The mission of the Star Alliance is to enable the growth of broader results beyond the capabilities of an individual airline. According to Hoffmann (2007), customers have specific issues that they would wish to see in global alliances. First, they would like to have global access in the sense that affiliate airlines can come in handy whenever one of the airlines has problems. Therefore, the alliance allows this to happen by opening access to services from affiliate airlines. Customers are also keen on maintaining their travel status because it allows frequent flyers to make use of their miles whenever they need to without any restrictions. In fact, this is the most valuable advantage for the customers. Additionally, they want their travel experiences to be the same in all airlines.
Governance of The Star Alliance
The governance of the alliance has also changed tremendously. In the inception stage, there were only five airlines and therefore the management was a bit easy. However, with the larger number of airlines the situation has changed. As a result, it was necessary to come up with a fulltime staff. However, the early years were very frustrating for the alliance because of the difference in the cultural requirements. With time, the project management skills improved and helped in expediting numerous business routines (Li, 2010). The processes were later streamlined with time and they became natured in the operations. Although some processes are still being fine tuned, there have been substantial improvements in the alliance since its inception.
Another impressive aspect of the alliance was the delicate blend of collaboration and competition. Some people would expect members of an alliance to be fighting for customers and routes to increase their profits. Although there was a bit of jostling for position during the early stages, the members soon realized that the alliance could be more effective if they leaned on one another for assistance (Child, Faulkner, & Tallman, 2005). Therefore, rules were put in place to prohibit members from executing hostile actions on other members. This was a key step that enabled working environment for collaboration. In the early stages, it was evident that every member had different views on how to improve the internal processes. For instance, the Air Canada felt that it was better if the sales units of all members were centralized in same cities (Zajac & Olsen, 1993). Similarly, not every member was comfortable in the beginning. For instance, Lufthansa Airline was so frustrated in the beginning especially on the idea of sharing lounges. The airline considers its lounges to be the best in the world and therefore sharing it with other members is frustrating because they invested so much in the process. To this point, the Lufthansa Airline continues to raise complaints on this issue. This clearly indicates that not all members of an alliance would realize immediate benefits. Therefore, members had to adapt to the situation so as to realize the benefits (Zajac & Olsen, 1993).
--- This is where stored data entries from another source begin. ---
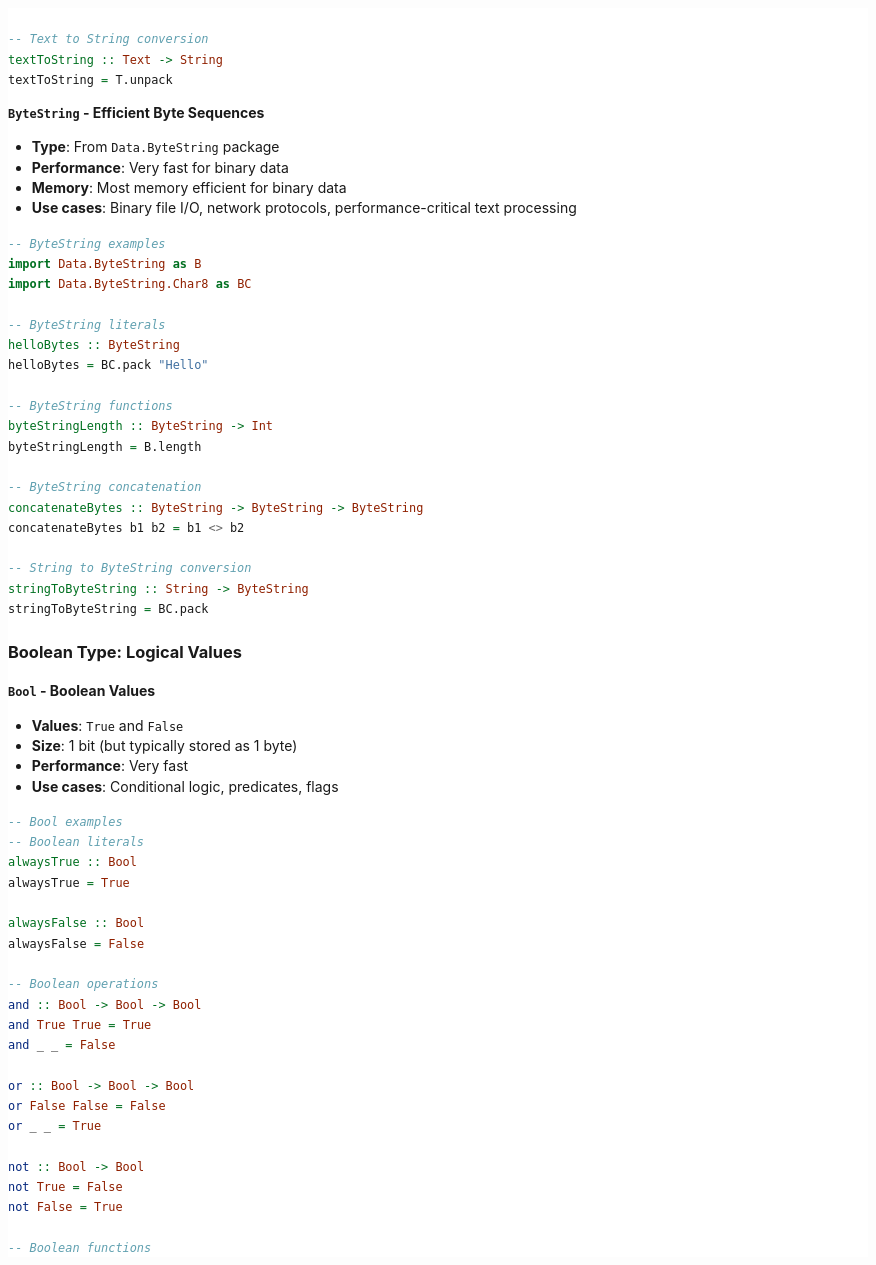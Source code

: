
 ```haskell

-- Text to String conversion
textToString :: Text -> String
textToString = T.unpack
```

**`ByteString` - Efficient Byte Sequences**
- **Type**: From `Data.ByteString` package
- **Performance**: Very fast for binary data
- **Memory**: Most memory efficient for binary data
- **Use cases**: Binary file I/O, network protocols, performance-critical text processing

```haskell
-- ByteString examples
import Data.ByteString as B
import Data.ByteString.Char8 as BC

-- ByteString literals
helloBytes :: ByteString
helloBytes = BC.pack "Hello"

-- ByteString functions
byteStringLength :: ByteString -> Int
byteStringLength = B.length

-- ByteString concatenation
concatenateBytes :: ByteString -> ByteString -> ByteString
concatenateBytes b1 b2 = b1 <> b2

-- String to ByteString conversion
stringToByteString :: String -> ByteString
stringToByteString = BC.pack
```

### Boolean Type: Logical Values

**`Bool` - Boolean Values**
- **Values**: `True` and `False`
- **Size**: 1 bit (but typically stored as 1 byte)
- **Performance**: Very fast
- **Use cases**: Conditional logic, predicates, flags

```haskell
-- Bool examples
-- Boolean literals
alwaysTrue :: Bool
alwaysTrue = True

alwaysFalse :: Bool
alwaysFalse = False

-- Boolean operations
and :: Bool -> Bool -> Bool
and True True = True
and _ _ = False

or :: Bool -> Bool -> Bool
or False False = False
or _ _ = True

not :: Bool -> Bool
not True = False
not False = True

-- Boolean functions
```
The Culture of Star Alliance
The culture of the Star Alliance is based on the consensus driven model. This created deficiencies and benefits too. The most obvious benefit is that every member has a chance to raise his views o what steps the alliance should take. On the other hand, it was difficult to gain a consensus on the exact decisions to be made. Such situation is common for most alliances because of the different views held by different members. The Star alliance has been able to improve on the buy-in process although with pain and compromises. The greatest challenge for any organization is an inconceivable disaster related directly to the industry which originates from the absence of the specific road map on how to tackle such a situation (Child, Faulkner, & Tallman, 2005). An example of a catastrophic event is the 9/11 disaster which really tested the business model of the alliance and pushed it to the extreme end.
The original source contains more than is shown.